Day 277 - John Smibert portrait of Francis Brinley


December 20, 2021

Gallery 747 focuses primarily on colonial portraiture but also includes a mahogany high cabinet and card table and some silver objects, including a porringer made by Paul Revere. An introductory placard explains that commissioning portraits and purchasing luxury objects were ways in which wealthy people made their status manifest - an obvious point, perhaps, but a useful reminder nonetheless. 

I've never heard of most of the portraitists whose works are on display, including John Smibert, Joseph Blackburn, John Wollaston, James Badger, and Peter Vanderlyn. Several of them were born in Britain and, I suppose, came to the colonies to seek their fortunes; a couple were self-taught, and it shows in the rather awkward proportions of the portraits' subjects and the plain backgrounds against which these subjects are set.  One interesting figure is Prince Demah, born Demah Barnes, an enslaved man who, when his Loyalist owner fled to England, declared himself to be free, gave up his slave name, and conferred a royal title on himself. I do, of course, recognize John Singleton Copley's name, and his two paintings in the gallery immediately stand out for their quality and refinement. There's a reason he's better known!

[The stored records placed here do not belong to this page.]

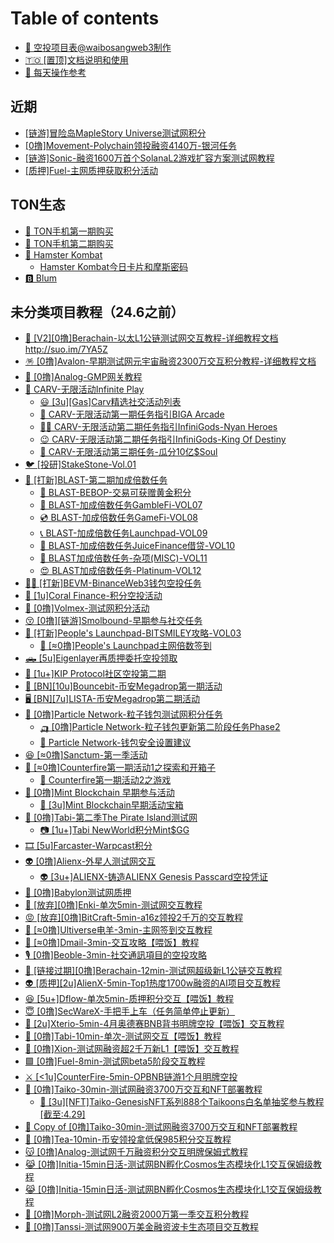 # Table of contents

* [🥱 空投项目表@waibosangweb3制作](README.md)
* [🇹🇴 \[置顶\]文档说明和使用](<README (2).md>)
* [📖 每天操作参考](mei-tian-cao-zuo-can-kao.md)

## 近期

* [\[链游\]冒险岛MapleStory Universe测试网积分](jin-qi/lian-you-mao-xian-dao-maplestory-universe-ce-shi-wang-ji-fen.md)
* [\[0撸\]Movement-Polychain领投融资4140万-银河任务](jin-qi/0-lu-movementpolychain-ling-tou-rong-zi-4140-wan-yin-he-ren-wu.md)
* [\[链游\]Sonic-融资1600万首个SolanaL2游戏扩容方案测试网教程](jin-qi/page.md)
* [\[质押\]Fuel-主网质押获取积分活动](jin-qi/zhi-ya-fuel-zhu-wang-zhi-ya-huo-qu-ji-fen-huo-dong.md)

## TON生态

* [🥎 TON手机第一期购买](<README (1).md>)
* [🏉 TON手机第二期购买](ton-sheng-tai/ton-shou-ji-di-er-qi-gou-mai.md)
* [🐹 Hamster Kombat](ton-sheng-tai/hamster-kombat/README.md)
  * [Hamster Kombat今日卡片和摩斯密码](ton-sheng-tai/hamster-kombat/hamster-kombat-jin-ri-ka-pian-he-mo-si-mi-ma.md)
* [🅱️ Blum](ton-sheng-tai/blum.md)

## 未分类项目教程（24.6之前）

* [🐻 \[V2\]\[0撸\]Berachain-以太L1公链测试网交互教程-详细教程文档http://suo.im/7YA5Z](wei-fen-lei-xiang-mu-jiao-cheng-24.6-zhi-qian/v20-lu-berachain-yi-tai-l1-gong-lian-ce-shi-wang-jiao-hu-jiao-cheng-xiang-xi-jiao-cheng-wen-dang-htt.md)
* [🪅 \[0撸\]Avalon-早期测试网元宇宙融资2300万交互积分教程-详细教程文档](wei-fen-lei-xiang-mu-jiao-cheng-24.6-zhi-qian/0-lu-avalon-zao-qi-ce-shi-wang-yuan-yu-zhou-rong-zi-2300-wan-jiao-hu-ji-fen-jiao-cheng-xiang-xi-jiao.md)
* [🤭 \[0撸\]Analog-GMP网关教程](wei-fen-lei-xiang-mu-jiao-cheng-24.6-zhi-qian/0-lu-analoggmp-wang-guan-jiao-cheng.md)
* [🎩 CARV-无限活动Infinite Play](wei-fen-lei-xiang-mu-jiao-cheng-24.6-zhi-qian/carv-wu-xian-huo-dong-infinite-play/README.md)
  * [😃 \[3u\]\[Gas\]Carv精选社交活动列表](wei-fen-lei-xiang-mu-jiao-cheng-24.6-zhi-qian/carv-wu-xian-huo-dong-infinite-play/page.md)
  * [🚛 CARV-无限活动第一期任务指引BIGA Arcade](wei-fen-lei-xiang-mu-jiao-cheng-24.6-zhi-qian/carv-wu-xian-huo-dong-infinite-play/carv-wu-xian-huo-dong-di-yi-qi-ren-wu-zhi-yin-biga-arcade.md)
  * [🦸‍♀️ CARV-无限活动第二期任务指引InfiniGods-Nyan Heroes](wei-fen-lei-xiang-mu-jiao-cheng-24.6-zhi-qian/carv-wu-xian-huo-dong-infinite-play/carv-wu-xian-huo-dong-di-er-qi-ren-wu-zhi-yin-infinigodsnyan-heroes.md)
  * [😉 CARV-无限活动第二期任务指引InfiniGods-King Of Destiny](wei-fen-lei-xiang-mu-jiao-cheng-24.6-zhi-qian/carv-wu-xian-huo-dong-infinite-play/carv-wu-xian-huo-dong-di-er-qi-ren-wu-zhi-yin-infinigodsking-of-destiny.md)
  * [🙂 CARV-无限活动第三期任务-瓜分10亿$Soul](wei-fen-lei-xiang-mu-jiao-cheng-24.6-zhi-qian/carv-wu-xian-huo-dong-infinite-play/carv-wu-xian-huo-dong-di-san-qi-ren-wu-gua-fen-10-yi-soul.md)
* [🐦 \[投研\]StakeStone-Vol.01](wei-fen-lei-xiang-mu-jiao-cheng-24.6-zhi-qian/stakestonevol.01-tou-yan.md)
* [🥸 \[打新\]BLAST-第二期加成倍数任务](wei-fen-lei-xiang-mu-jiao-cheng-24.6-zhi-qian/da-xin-blast-di-er-qi-jia-cheng-bei-shu-ren-wu/README.md)
  * [🏹 BLAST-BEBOP-交易可获赠黄金积分](wei-fen-lei-xiang-mu-jiao-cheng-24.6-zhi-qian/da-xin-blast-di-er-qi-jia-cheng-bei-shu-ren-wu/blastbebop-jiao-yi-ke-huo-zeng-huang-jin-ji-fen.md)
  * [🚛 BLAST-加成倍数任务GambleFi-VOL07](wei-fen-lei-xiang-mu-jiao-cheng-24.6-zhi-qian/da-xin-blast-di-er-qi-jia-cheng-bei-shu-ren-wu/blast-jia-cheng-bei-shu-ren-wu-gamblefivol07.md)
  * [💿 BLAST-加成倍数任务GameFi-VOL08](wei-fen-lei-xiang-mu-jiao-cheng-24.6-zhi-qian/da-xin-blast-di-er-qi-jia-cheng-bei-shu-ren-wu/blast-jia-cheng-bei-shu-ren-wu-gamefivol08.md)
  * [📞 BLAST-加成倍数任务Launchpad-VOL09](wei-fen-lei-xiang-mu-jiao-cheng-24.6-zhi-qian/da-xin-blast-di-er-qi-jia-cheng-bei-shu-ren-wu/blast-jia-cheng-bei-shu-ren-wu-launchpadvol09.md)
  * [👋 BLAST-加成倍数任务JuiceFinance借贷-VOL10](wei-fen-lei-xiang-mu-jiao-cheng-24.6-zhi-qian/da-xin-blast-di-er-qi-jia-cheng-bei-shu-ren-wu/blast-jia-cheng-bei-shu-ren-wu-juicefinance-jie-dai-vol10.md)
  * [🤩 BLAST加成倍数任务-杂项(MISC)-VOL11](wei-fen-lei-xiang-mu-jiao-cheng-24.6-zhi-qian/da-xin-blast-di-er-qi-jia-cheng-bei-shu-ren-wu/blast-jia-cheng-bei-shu-ren-wu-za-xiang-miscvol11.md)
  * [😍 BLAST加成倍数任务-Platinum-VOL12](wei-fen-lei-xiang-mu-jiao-cheng-24.6-zhi-qian/da-xin-blast-di-er-qi-jia-cheng-bei-shu-ren-wu/blast-jia-cheng-bei-shu-ren-wu-platinumvol12.md)
* [🚵‍♀️ \[打新\]BEVM-BinanceWeb3钱包空投任务](wei-fen-lei-xiang-mu-jiao-cheng-24.6-zhi-qian/da-xin-bevmbinanceweb3-qian-bao-kong-tou-ren-wu.md)
* [🛞 \[1u\]Coral Finance-积分空投活动](wei-fen-lei-xiang-mu-jiao-cheng-24.6-zhi-qian/1ucoral-finance-ji-fen-kong-tou-huo-dong.md)
* [🎣 \[0撸\]Volmex-测试网积分活动](wei-fen-lei-xiang-mu-jiao-cheng-24.6-zhi-qian/0-lu-volmex-ce-shi-wang-ji-fen-huo-dong.md)
* [😚 \[0撸\]\[链游\]Smolbound-早期参与社交任务](wei-fen-lei-xiang-mu-jiao-cheng-24.6-zhi-qian/0-lu-lian-you-smolbound-zao-qi-can-yu-she-jiao-ren-wu.md)
* [🚐 \[打新\]People's Launchpad-BITSMILEY攻略-VOL03](wei-fen-lei-xiang-mu-jiao-cheng-24.6-zhi-qian/da-xin-peoples-launchpadbitsmiley-gong-le-vol03/README.md)
  * [🥎 \[≈0撸\]People's Launchpad主网倍数签到](wei-fen-lei-xiang-mu-jiao-cheng-24.6-zhi-qian/da-xin-peoples-launchpadbitsmiley-gong-le-vol03/0-lu-peoples-launchpad-zhu-wang-bei-shu-qian-dao.md)
* [🛻 \[5u\]Eigenlayer再质押委托空投领取](wei-fen-lei-xiang-mu-jiao-cheng-24.6-zhi-qian/5ueigenlayer-zai-zhi-ya-wei-tuo-kong-tou-ling-qu.md)
* [🎣 \[1u+\]KIP Protocol社区空投第二期](wei-fen-lei-xiang-mu-jiao-cheng-24.6-zhi-qian/1u+kip-protocol-she-qu-kong-tou-di-er-qi.md)
* [🦽 \[BN\]\[10u\]Bouncebit-币安Megadrop第一期活动](wei-fen-lei-xiang-mu-jiao-cheng-24.6-zhi-qian/bn10ubouncebit-bi-an-megadrop-di-yi-qi-huo-dong.md)
* [🖥️ \[BN\]\[7u\]LISTA-币安Megadrop第二期活动](wei-fen-lei-xiang-mu-jiao-cheng-24.6-zhi-qian/bn7ulista-bi-an-megadrop-di-er-qi-huo-dong.md)
* [💛 \[0撸\]Particle Network-粒子钱包测试网积分任务](wei-fen-lei-xiang-mu-jiao-cheng-24.6-zhi-qian/0-lu-particle-network-li-zi-qian-bao-ce-shi-wang-ji-fen-ren-wu/README.md)
  * [🛺 \[0撸\]Particle Network-粒子钱包更新第二阶段任务Phase2](wei-fen-lei-xiang-mu-jiao-cheng-24.6-zhi-qian/0-lu-particle-network-li-zi-qian-bao-ce-shi-wang-ji-fen-ren-wu/0-lu-particle-network-li-zi-qian-bao-geng-xin-di-er-jie-duan-ren-wu-phase2.md)
  * [📲 Particle Network-钱包安全设置建议](wei-fen-lei-xiang-mu-jiao-cheng-24.6-zhi-qian/0-lu-particle-network-li-zi-qian-bao-ce-shi-wang-ji-fen-ren-wu/particle-network-qian-bao-an-quan-she-zhi-jian-yi.md)
* [😆 \[≈0撸\]Sanctum-第一季活动](wei-fen-lei-xiang-mu-jiao-cheng-24.6-zhi-qian/0-lu-sanctum-di-yi-ji-huo-dong.md)
* [🚨 \[≈0撸\]Counterfire第一期活动1之探索和开箱子](wei-fen-lei-xiang-mu-jiao-cheng-24.6-zhi-qian/0-lu-counterfire-di-yi-qi-huo-dong-1-zhi-tan-suo-he-kai-xiang-zi/README.md)
  * [🚡 Counterfire第一期活动2之游戏](wei-fen-lei-xiang-mu-jiao-cheng-24.6-zhi-qian/0-lu-counterfire-di-yi-qi-huo-dong-1-zhi-tan-suo-he-kai-xiang-zi/counterfire-di-yi-qi-huo-dong-2-zhi-you-xi.md)
* [🌲 \[0撸\]Mint Blockchain 早期参与活动](wei-fen-lei-xiang-mu-jiao-cheng-24.6-zhi-qian/0-lu-mint-blockchain-zao-qi-can-yu-huo-dong/README.md)
  * [🌲 \[3u\]Mint Blockchain早期活动宝箱](wei-fen-lei-xiang-mu-jiao-cheng-24.6-zhi-qian/0-lu-mint-blockchain-zao-qi-can-yu-huo-dong/3umint-blockchain-zao-qi-huo-dong-bao-xiang.md)
* [📸 \[0撸\]Tabi-第二季The Pirate Island测试网](wei-fen-lei-xiang-mu-jiao-cheng-24.6-zhi-qian/0-lu-tabi-di-er-ji-the-pirate-island-ce-shi-wang/README.md)
  * [📷 \[1u+\]Tabi NewWorld积分Mint$GG](wei-fen-lei-xiang-mu-jiao-cheng-24.6-zhi-qian/0-lu-tabi-di-er-ji-the-pirate-island-ce-shi-wang/1u+tabi-newworld-ji-fen-mintgg.md)
* [🎞️ \[5u\]Farcaster-Warpcast积分](wei-fen-lei-xiang-mu-jiao-cheng-24.6-zhi-qian/5ufarcasterwarpcast-ji-fen.md)
* [👽 \[0撸\]Alienx-外星人测试网交互](wei-fen-lei-xiang-mu-jiao-cheng-24.6-zhi-qian/0-lu-alienx-wai-xing-ren-ce-shi-wang-jiao-hu/README.md)
  * [👽 \[3u+\]ALIENX-铸造ALIENX Genesis Passcard空投凭证](wei-fen-lei-xiang-mu-jiao-cheng-24.6-zhi-qian/0-lu-alienx-wai-xing-ren-ce-shi-wang-jiao-hu/3u+alienx-zhu-zao-alienx-genesis-passcard-kong-tou-ping-zheng.md)
* [👼 \[0撸\]Babylon测试网质押](wei-fen-lei-xiang-mu-jiao-cheng-24.6-zhi-qian/0-lu-babylon-ce-shi-wang-zhi-ya.md)
* [🤬 \[放弃\]\[0撸\]Enki-单次5min-测试网交互教程](wei-fen-lei-xiang-mu-jiao-cheng-24.6-zhi-qian/fang-qi-0-lu-enki-dan-ci-5min-ce-shi-wang-jiao-hu-jiao-cheng.md)
* [😡 \[放弃\]\[0撸\]BitCraft-5min-a16z领投2千万的交互教程](wei-fen-lei-xiang-mu-jiao-cheng-24.6-zhi-qian/fang-qi-0-lu-bitcraft5mina16z-ling-tou-2-qian-wan-de-jiao-hu-jiao-cheng.md)
* [🐏 \[≈0撸\]Ultiverse电羊-3min-主网签到交互教程](wei-fen-lei-xiang-mu-jiao-cheng-24.6-zhi-qian/0-lu-ultiverse-dian-yang-3min-zhu-wang-qian-dao-jiao-hu-jiao-cheng.md)
* [📧 \[≈0撸\]Dmail-3min-交互攻略【喂饭】教程](wei-fen-lei-xiang-mu-jiao-cheng-24.6-zhi-qian/0-lu-dmail3min-jiao-hu-gong-le-wei-fan-jiao-cheng.md)
* [🎙️ \[0撸\]Beoble-3min-社交通訊項目的空投攻略](wei-fen-lei-xiang-mu-jiao-cheng-24.6-zhi-qian/0-lu-beoble3min-she-jiao-tong-xun-xiang-mu-di-kong-tou-gong-le.md)
* [🐻 \[链接过期\]\[0撸\]Berachain-12min-测试网超级新L1公链交互教程](wei-fen-lei-xiang-mu-jiao-cheng-24.6-zhi-qian/lian-jie-guo-qi-0-lu-berachain12min-ce-shi-wang-chao-ji-xin-l1-gong-lian-jiao-hu-jiao-cheng.md)
* [👽 \[质押\]\[2u\]AlienX-5min-Top1热度1700w融资的AI项目交互教程](wei-fen-lei-xiang-mu-jiao-cheng-24.6-zhi-qian/zhi-ya-2ualienx5mintop1-re-du-1700w-rong-zi-de-ai-xiang-mu-jiao-hu-jiao-cheng.md)
* [😆 \[5u+\]Dflow-单次5min-质押积分交互【喂饭】教程](wei-fen-lei-xiang-mu-jiao-cheng-24.6-zhi-qian/5u+dflow-dan-ci-5min-zhi-ya-ji-fen-jiao-hu-wei-fan-jiao-cheng.md)
* [😇 \[0撸\]SecWareX-手把手上车（任务简单停止更新）](wei-fen-lei-xiang-mu-jiao-cheng-24.6-zhi-qian/0-lu-secwarex-shou-ba-shou-shang-che-ren-wu-jian-dan-ting-zhi-geng-xin.md)
* [🦕 \[2u\]Xterio-5min-4月奥德赛BNB背书明牌空投【喂饭】交互教程](wei-fen-lei-xiang-mu-jiao-cheng-24.6-zhi-qian/2uxterio5min4-yue-ao-de-sai-bnb-bei-shu-ming-pai-kong-tou-wei-fan-jiao-hu-jiao-cheng.md)
* [🚠 \[0撸\]Tabi-10min-单次-测试网交互【喂饭】教程](wei-fen-lei-xiang-mu-jiao-cheng-24.6-zhi-qian/0-lu-tabi10min-dan-ci-ce-shi-wang-jiao-hu-wei-fan-jiao-cheng.md)
* [🌋 \[0撸\]Xion-测试网融资超2千万新L1【喂饭】交互教程](wei-fen-lei-xiang-mu-jiao-cheng-24.6-zhi-qian/0-lu-xion-ce-shi-wang-rong-zi-chao-2-qian-wan-xin-l1-wei-fan-jiao-hu-jiao-cheng.md)
* [🟩 \[0撸\]Fuel-8min-测试网beta5阶段交互教程](wei-fen-lei-xiang-mu-jiao-cheng-24.6-zhi-qian/0-lu-fuel8min-ce-shi-wang-beta5-jie-duan-jiao-hu-jiao-cheng.md)
* [⚔️ \[<1u\]CounterFire-5min-OPBNB链游1个月明牌空投](wei-fen-lei-xiang-mu-jiao-cheng-24.6-zhi-qian/1ucounterfire5minopbnb-lian-you-1-ge-yue-ming-pai-kong-tou.md)
* [🗼 \[0撸\]Taiko-30min-测试网融资3700万交互和NFT部署教程](wei-fen-lei-xiang-mu-jiao-cheng-24.6-zhi-qian/0-lu-taiko30min-ce-shi-wang-rong-zi-3700-wan-jiao-hu-he-nft-bu-shu-jiao-cheng/README.md)
  * [🥎 \[3u\]\[NFT\]Taiko-GenesisNFT系列888个Taikoons白名单抽奖参与教程\[截至:4.29\]](wei-fen-lei-xiang-mu-jiao-cheng-24.6-zhi-qian/0-lu-taiko30min-ce-shi-wang-rong-zi-3700-wan-jiao-hu-he-nft-bu-shu-jiao-cheng/3unfttaikogenesisnft-xi-lie-888-ge-taikoons-bai-ming-dan-chou-jiang-can-yu-jiao-cheng-jie-zhi-4.29.md)
* [🍃 Copy of \[0撸\]Taiko-30min-测试网融资3700万交互和NFT部署教程](wei-fen-lei-xiang-mu-jiao-cheng-24.6-zhi-qian/copy-of-0-lu-taiko30min-ce-shi-wang-rong-zi-3700-wan-jiao-hu-he-nft-bu-shu-jiao-cheng.md)
* [🍵 \[0撸\]Tea-10min-币安领投拿低保985积分交互教程](wei-fen-lei-xiang-mu-jiao-cheng-24.6-zhi-qian/0-lu-tea10min-bi-an-ling-tou-na-di-bao-985-ji-fen-jiao-hu-jiao-cheng.md)
* [😽 \[0撸\]Analog-测试网千万融资积分交互明牌保姆式教程](wei-fen-lei-xiang-mu-jiao-cheng-24.6-zhi-qian/0-lu-analog-ce-shi-wang-qian-wan-rong-zi-ji-fen-jiao-hu-ming-pai-bao-mu-shi-jiao-cheng.md)
* [😹 \[0撸\]Initia-15min日活-测试网BN孵化Cosmos生态模块化L1交互保姆级教程](wei-fen-lei-xiang-mu-jiao-cheng-24.6-zhi-qian/0-lu-initia15min-ri-huo-ce-shi-wang-bn-fu-hua-cosmos-sheng-tai-mo-kuai-hua-l1-jiao-hu-bao-mu-ji-jiao.md)
* [😹 \[0撸\]Initia-15min日活-测试网BN孵化Cosmos生态模块化L1交互保姆级教程](wei-fen-lei-xiang-mu-jiao-cheng-24.6-zhi-qian/0-lu-initia15min-ri-huo-ce-shi-wang-bn-fu-hua-cosmos-sheng-tai-mo-kuai-hua-l1-jiao-hu-bao-mu-ji-ji-1.md)
* [🤑 \[0撸\]Morph-测试网L2融资2000万第一季交互积分教程](wei-fen-lei-xiang-mu-jiao-cheng-24.6-zhi-qian/0-lu-morph-ce-shi-wang-l2-rong-zi-2000-wan-di-yi-ji-jiao-hu-ji-fen-jiao-cheng.md)
* [🤑 \[0撸\]Tanssi-测试网900万美金融资波卡生态项目交互教程](wei-fen-lei-xiang-mu-jiao-cheng-24.6-zhi-qian/0-lu-tanssi-ce-shi-wang-900-wan-mei-jin-rong-zi-bo-ka-sheng-tai-xiang-mu-jiao-hu-jiao-cheng.md)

Today's work is an oil portrait of Francis Brinley, a wealthy Boston landowner, by John Smibert (1688-1751), who was born in Scotland, came to America in 1728, and is regarded as the first academically trained painter to work in British America. The painting, which measures roughly 48 inches high and 42 inches wide, was executed in 1729, when Brinley was 41; a companion painting done the same year shows Brinley's wife and young son. Both paintings reflect Smibert's exposure to the art of the Italian Renaissance: Mrs. Brinley and her child resemble a Madonna and bambino, while Brinley is positioned in front of a a landscape.  He looks portly, self-satisfied, and well cared-for: his double chin rises above a snowy, finely pleated shirt, and his powdered hair cascades in curls to his shoulders (or is it a wig?).  In the background,  fields  - presumably his own - extend down to a river (the Charles?), and Beacon Hill, topped by two steeples, rises in the distance. I never thought of Boston as so hilly, but I suppose it is.

What strikes me is that the Massachusetts Bay Colony was established only a century before this painting was made, but already there were people who were wealthy enough to commission artists to paint their  portraits - evidence that class differences are baked into American history.